Courtesy of Tessa Hulls
A sample from Tessa Hulls’ “Feeding Ghosts: A Graphic Memoir.”

Courtesy of Tessa Hulls A sample from Tessa Hulls’ “Feeding Ghosts: A Graphic Memoir.”

While writing “Feeding Ghosts” might have been a lonely experience, the hours after she won a Pulitzer for it definitely were not. She said she found out while working at her kitchen job in the legislative lounge at the Alaska State Capitol.

“I was at work and my phone was blowing up, and I didn’t know why, and then actually one of the representatives told me,” she said. “I had to continue making food while trying to process that.”

Of all the awards the book has won, the Pulitzer is the pinnacle, Hulls said.

“I mean, my mind is blown,” she said. “This still is not sinking in at all.”

In addition to getting plenty of kudos from state lawmakers and others at the Capitol, Hulls is likely to get plenty more attention than originally planned during a paperback release party for “Feeding Ghosts” scheduled at 5:30 p.m. at Alaska Robotics. Meanwhile, she said she still has to worry about everyday tasks including pet-sitting duties and self-catering for the release party.

“I was going to go prep a bunch of stuff for hot pot,” she said when asked if her post-work plans include a celebration.

Hulls also said that despite winning a Pulitzer for her debut graphic memoir, she is vowing there will not be a second such book.

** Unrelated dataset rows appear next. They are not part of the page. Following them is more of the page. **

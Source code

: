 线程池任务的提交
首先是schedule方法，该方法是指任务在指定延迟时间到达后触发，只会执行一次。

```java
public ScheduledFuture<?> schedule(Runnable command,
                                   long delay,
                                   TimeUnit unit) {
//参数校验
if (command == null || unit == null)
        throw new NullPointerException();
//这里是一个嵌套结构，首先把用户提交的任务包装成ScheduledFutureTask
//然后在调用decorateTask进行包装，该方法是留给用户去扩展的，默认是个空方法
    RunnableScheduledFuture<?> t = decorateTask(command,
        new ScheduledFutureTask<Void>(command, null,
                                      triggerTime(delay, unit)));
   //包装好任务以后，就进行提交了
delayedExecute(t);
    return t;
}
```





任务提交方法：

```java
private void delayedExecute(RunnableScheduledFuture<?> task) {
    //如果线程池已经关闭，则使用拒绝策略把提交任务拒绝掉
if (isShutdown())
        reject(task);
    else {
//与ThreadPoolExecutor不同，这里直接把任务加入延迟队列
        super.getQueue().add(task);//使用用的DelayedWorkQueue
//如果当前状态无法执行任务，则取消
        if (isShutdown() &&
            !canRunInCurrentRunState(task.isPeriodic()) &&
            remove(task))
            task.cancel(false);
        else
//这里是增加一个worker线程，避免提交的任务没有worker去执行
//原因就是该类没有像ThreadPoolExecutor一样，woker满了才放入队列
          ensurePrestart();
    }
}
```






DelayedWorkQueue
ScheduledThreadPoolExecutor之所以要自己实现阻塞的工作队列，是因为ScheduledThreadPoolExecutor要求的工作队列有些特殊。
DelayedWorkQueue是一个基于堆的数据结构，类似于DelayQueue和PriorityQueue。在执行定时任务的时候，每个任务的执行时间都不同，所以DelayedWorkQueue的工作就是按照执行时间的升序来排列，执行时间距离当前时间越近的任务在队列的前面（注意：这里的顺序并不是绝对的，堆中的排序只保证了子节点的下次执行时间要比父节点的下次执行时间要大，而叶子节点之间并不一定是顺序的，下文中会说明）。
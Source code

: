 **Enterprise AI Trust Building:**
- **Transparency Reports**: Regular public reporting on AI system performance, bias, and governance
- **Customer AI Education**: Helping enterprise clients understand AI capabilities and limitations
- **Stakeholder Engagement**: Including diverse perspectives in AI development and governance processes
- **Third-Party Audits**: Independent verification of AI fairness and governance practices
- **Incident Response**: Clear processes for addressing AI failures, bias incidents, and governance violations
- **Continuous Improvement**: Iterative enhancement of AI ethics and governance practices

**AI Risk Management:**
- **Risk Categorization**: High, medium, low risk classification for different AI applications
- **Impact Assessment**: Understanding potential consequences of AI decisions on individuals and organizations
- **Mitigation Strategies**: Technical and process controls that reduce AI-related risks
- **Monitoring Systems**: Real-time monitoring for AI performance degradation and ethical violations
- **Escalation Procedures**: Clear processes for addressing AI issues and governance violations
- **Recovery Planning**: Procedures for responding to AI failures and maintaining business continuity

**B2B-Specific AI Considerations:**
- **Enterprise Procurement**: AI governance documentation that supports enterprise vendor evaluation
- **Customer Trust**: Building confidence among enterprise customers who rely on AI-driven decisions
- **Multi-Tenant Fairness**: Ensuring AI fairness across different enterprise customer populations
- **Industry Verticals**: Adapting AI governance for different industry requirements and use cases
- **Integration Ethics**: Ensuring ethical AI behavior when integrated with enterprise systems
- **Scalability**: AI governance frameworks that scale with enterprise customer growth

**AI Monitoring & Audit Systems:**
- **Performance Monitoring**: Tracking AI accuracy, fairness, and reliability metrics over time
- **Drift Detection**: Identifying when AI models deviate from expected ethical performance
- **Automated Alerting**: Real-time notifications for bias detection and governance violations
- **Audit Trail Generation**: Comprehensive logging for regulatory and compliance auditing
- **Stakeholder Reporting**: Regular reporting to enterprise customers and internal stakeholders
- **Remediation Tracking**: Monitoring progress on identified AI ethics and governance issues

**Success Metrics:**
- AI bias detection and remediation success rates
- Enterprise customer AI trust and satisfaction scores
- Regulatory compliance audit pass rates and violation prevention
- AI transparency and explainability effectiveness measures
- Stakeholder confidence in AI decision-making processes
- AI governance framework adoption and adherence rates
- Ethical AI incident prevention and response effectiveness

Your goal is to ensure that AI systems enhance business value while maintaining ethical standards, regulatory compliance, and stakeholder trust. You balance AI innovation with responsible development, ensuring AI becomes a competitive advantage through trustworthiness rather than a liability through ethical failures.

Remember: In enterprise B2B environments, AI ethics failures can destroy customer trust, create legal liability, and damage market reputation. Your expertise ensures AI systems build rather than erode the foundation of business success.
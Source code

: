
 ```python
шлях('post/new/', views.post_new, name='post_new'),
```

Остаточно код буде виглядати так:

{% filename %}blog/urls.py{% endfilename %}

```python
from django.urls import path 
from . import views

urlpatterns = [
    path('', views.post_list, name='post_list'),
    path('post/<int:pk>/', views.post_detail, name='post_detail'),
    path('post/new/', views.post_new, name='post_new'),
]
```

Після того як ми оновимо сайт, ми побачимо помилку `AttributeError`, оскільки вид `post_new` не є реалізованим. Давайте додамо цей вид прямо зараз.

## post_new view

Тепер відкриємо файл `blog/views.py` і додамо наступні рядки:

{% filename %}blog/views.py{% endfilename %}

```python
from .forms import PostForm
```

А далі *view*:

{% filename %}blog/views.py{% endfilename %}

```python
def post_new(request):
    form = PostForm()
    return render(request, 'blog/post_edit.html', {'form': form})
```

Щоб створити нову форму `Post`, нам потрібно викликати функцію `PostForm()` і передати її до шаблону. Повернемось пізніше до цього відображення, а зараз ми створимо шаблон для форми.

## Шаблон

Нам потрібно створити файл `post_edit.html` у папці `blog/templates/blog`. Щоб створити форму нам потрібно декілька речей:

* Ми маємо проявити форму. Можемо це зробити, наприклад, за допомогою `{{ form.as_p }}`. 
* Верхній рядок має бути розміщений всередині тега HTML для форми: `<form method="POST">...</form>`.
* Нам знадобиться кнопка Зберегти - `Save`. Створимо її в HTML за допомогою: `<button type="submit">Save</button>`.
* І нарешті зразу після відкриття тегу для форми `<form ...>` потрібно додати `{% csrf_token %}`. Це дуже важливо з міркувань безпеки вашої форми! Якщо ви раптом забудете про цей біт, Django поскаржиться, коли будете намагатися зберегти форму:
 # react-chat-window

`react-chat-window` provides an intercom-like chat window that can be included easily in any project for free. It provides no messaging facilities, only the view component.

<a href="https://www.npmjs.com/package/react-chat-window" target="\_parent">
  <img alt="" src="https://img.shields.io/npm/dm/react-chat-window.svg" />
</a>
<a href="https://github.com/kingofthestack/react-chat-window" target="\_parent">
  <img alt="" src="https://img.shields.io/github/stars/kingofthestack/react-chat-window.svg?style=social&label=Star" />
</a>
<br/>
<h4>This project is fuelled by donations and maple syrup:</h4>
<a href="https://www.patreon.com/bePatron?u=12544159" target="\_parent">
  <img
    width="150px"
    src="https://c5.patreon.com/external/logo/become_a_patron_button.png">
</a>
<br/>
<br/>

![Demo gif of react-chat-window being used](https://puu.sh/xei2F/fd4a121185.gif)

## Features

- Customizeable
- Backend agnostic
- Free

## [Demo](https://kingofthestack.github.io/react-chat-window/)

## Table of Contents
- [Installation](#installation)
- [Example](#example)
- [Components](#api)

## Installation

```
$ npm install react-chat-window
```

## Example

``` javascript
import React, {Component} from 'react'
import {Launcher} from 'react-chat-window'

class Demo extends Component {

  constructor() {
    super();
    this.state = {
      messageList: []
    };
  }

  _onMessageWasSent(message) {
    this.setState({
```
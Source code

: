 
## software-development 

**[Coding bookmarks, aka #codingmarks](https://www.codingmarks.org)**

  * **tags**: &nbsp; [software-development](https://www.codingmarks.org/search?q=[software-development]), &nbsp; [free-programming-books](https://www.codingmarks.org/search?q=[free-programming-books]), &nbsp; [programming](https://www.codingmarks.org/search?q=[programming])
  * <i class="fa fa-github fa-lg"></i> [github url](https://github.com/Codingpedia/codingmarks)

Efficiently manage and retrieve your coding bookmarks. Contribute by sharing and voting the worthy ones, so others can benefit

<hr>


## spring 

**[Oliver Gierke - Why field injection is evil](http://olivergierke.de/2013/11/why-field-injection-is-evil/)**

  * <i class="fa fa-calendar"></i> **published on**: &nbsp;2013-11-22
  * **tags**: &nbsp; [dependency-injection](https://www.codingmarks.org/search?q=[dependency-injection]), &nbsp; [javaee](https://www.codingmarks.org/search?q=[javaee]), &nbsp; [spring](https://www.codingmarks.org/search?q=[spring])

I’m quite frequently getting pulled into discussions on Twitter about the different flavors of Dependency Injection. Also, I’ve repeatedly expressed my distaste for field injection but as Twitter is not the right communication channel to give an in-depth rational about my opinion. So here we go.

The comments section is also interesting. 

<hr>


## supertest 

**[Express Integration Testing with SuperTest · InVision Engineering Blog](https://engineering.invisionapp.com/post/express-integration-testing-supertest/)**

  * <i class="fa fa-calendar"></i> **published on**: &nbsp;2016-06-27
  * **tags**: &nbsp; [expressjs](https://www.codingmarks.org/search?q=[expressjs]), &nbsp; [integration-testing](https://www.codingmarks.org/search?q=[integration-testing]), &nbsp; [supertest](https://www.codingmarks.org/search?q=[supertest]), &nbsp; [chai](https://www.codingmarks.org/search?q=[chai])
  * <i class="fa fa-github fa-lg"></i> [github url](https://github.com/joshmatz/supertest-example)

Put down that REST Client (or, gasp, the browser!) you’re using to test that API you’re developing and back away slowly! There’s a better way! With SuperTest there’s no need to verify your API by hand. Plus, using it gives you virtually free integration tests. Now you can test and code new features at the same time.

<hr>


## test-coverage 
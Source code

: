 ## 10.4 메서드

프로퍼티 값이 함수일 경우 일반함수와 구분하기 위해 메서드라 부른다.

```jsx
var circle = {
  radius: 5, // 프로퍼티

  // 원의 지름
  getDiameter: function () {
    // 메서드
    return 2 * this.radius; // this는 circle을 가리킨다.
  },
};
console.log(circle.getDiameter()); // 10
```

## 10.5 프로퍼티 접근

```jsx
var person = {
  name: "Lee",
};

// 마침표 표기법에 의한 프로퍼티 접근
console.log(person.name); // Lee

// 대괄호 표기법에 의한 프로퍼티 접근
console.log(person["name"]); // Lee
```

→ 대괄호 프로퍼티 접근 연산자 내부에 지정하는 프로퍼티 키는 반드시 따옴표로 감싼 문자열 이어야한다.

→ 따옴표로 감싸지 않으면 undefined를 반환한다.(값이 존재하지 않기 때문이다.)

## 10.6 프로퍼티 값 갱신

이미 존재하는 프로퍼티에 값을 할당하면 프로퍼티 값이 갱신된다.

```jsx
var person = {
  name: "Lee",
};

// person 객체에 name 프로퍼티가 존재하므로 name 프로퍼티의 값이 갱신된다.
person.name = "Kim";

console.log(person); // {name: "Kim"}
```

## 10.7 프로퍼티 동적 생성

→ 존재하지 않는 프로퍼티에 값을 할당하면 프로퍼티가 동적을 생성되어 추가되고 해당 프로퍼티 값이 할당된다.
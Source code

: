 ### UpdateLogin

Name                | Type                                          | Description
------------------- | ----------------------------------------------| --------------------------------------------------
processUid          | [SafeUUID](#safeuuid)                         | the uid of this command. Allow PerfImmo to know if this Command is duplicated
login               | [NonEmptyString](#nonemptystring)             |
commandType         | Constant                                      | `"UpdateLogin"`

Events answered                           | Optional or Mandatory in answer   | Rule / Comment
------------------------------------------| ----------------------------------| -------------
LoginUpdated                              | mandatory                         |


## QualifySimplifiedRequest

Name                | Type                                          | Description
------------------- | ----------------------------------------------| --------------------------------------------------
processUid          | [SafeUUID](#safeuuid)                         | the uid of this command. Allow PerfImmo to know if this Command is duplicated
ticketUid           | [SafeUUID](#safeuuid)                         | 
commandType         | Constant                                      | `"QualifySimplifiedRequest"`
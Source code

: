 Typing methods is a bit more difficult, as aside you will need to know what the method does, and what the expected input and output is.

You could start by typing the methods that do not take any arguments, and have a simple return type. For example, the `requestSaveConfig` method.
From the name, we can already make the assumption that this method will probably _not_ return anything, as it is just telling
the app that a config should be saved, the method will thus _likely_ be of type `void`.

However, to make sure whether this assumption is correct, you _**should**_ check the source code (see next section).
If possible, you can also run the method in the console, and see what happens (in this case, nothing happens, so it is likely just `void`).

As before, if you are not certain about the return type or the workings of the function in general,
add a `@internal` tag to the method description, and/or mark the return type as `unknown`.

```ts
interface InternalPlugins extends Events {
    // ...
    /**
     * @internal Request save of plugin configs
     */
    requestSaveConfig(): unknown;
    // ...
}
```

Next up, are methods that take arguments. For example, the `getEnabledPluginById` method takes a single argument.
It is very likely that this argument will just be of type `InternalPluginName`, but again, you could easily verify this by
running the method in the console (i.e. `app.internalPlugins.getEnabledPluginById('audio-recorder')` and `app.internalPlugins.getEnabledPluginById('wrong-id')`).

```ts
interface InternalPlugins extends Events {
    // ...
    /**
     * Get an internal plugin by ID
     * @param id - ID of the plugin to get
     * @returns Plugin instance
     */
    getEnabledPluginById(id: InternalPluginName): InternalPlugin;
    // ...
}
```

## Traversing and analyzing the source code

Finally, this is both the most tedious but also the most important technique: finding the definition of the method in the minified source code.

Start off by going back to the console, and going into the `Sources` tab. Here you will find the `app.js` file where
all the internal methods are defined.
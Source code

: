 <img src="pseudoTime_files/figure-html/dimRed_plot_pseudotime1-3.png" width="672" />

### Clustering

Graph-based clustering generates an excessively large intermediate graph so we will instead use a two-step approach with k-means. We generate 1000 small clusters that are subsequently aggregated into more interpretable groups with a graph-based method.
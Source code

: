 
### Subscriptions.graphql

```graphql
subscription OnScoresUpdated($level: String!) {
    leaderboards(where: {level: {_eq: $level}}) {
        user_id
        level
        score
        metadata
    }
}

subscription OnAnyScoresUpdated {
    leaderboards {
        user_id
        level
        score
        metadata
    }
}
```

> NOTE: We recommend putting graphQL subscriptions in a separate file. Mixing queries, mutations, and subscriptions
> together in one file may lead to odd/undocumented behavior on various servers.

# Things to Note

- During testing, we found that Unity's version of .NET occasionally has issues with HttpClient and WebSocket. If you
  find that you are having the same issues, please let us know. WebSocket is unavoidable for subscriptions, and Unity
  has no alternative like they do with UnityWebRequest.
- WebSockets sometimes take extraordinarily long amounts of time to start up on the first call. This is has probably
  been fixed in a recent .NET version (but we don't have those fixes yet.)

“I have always been a multidisciplinary artist and, for me, moving between genres and letting every story that I work on dictate the forum it wants to emerge in is integral to the process,” she said. “And I’m somebody who, for better or for worse, I only do things in all-consuming sprints, which is why seasonal work is great for me. But having to spend multiple years in the same story with something that had to remain static and not change, it was too isolating. It really took me out of the world, and it clarified for me that I want to be the kind of artist and writer who’s directly engaging with the world and working with other people, and that is not what a book is.”

Part of the reason Hulls said she moved to Alaska is to pursue some of her future projects.

“I’m really interested in combining my wilderness and my creative lives because those have sort of been like my two great passions,” she said. “And what I’m really interested in doing is partnering with scientists and nonprofits and Indigenous organizations that are doing work around ecological resilience and climate change in remote places, and establish long-term working relationships where I can basically be a comics journalist doing a really niche role of science communication for them — talking about what they’re doing and why it matters, and sort of tying it into the big picture. So it’s not that I’m not going to make any more (illustrative works) — I’m just not making another book.”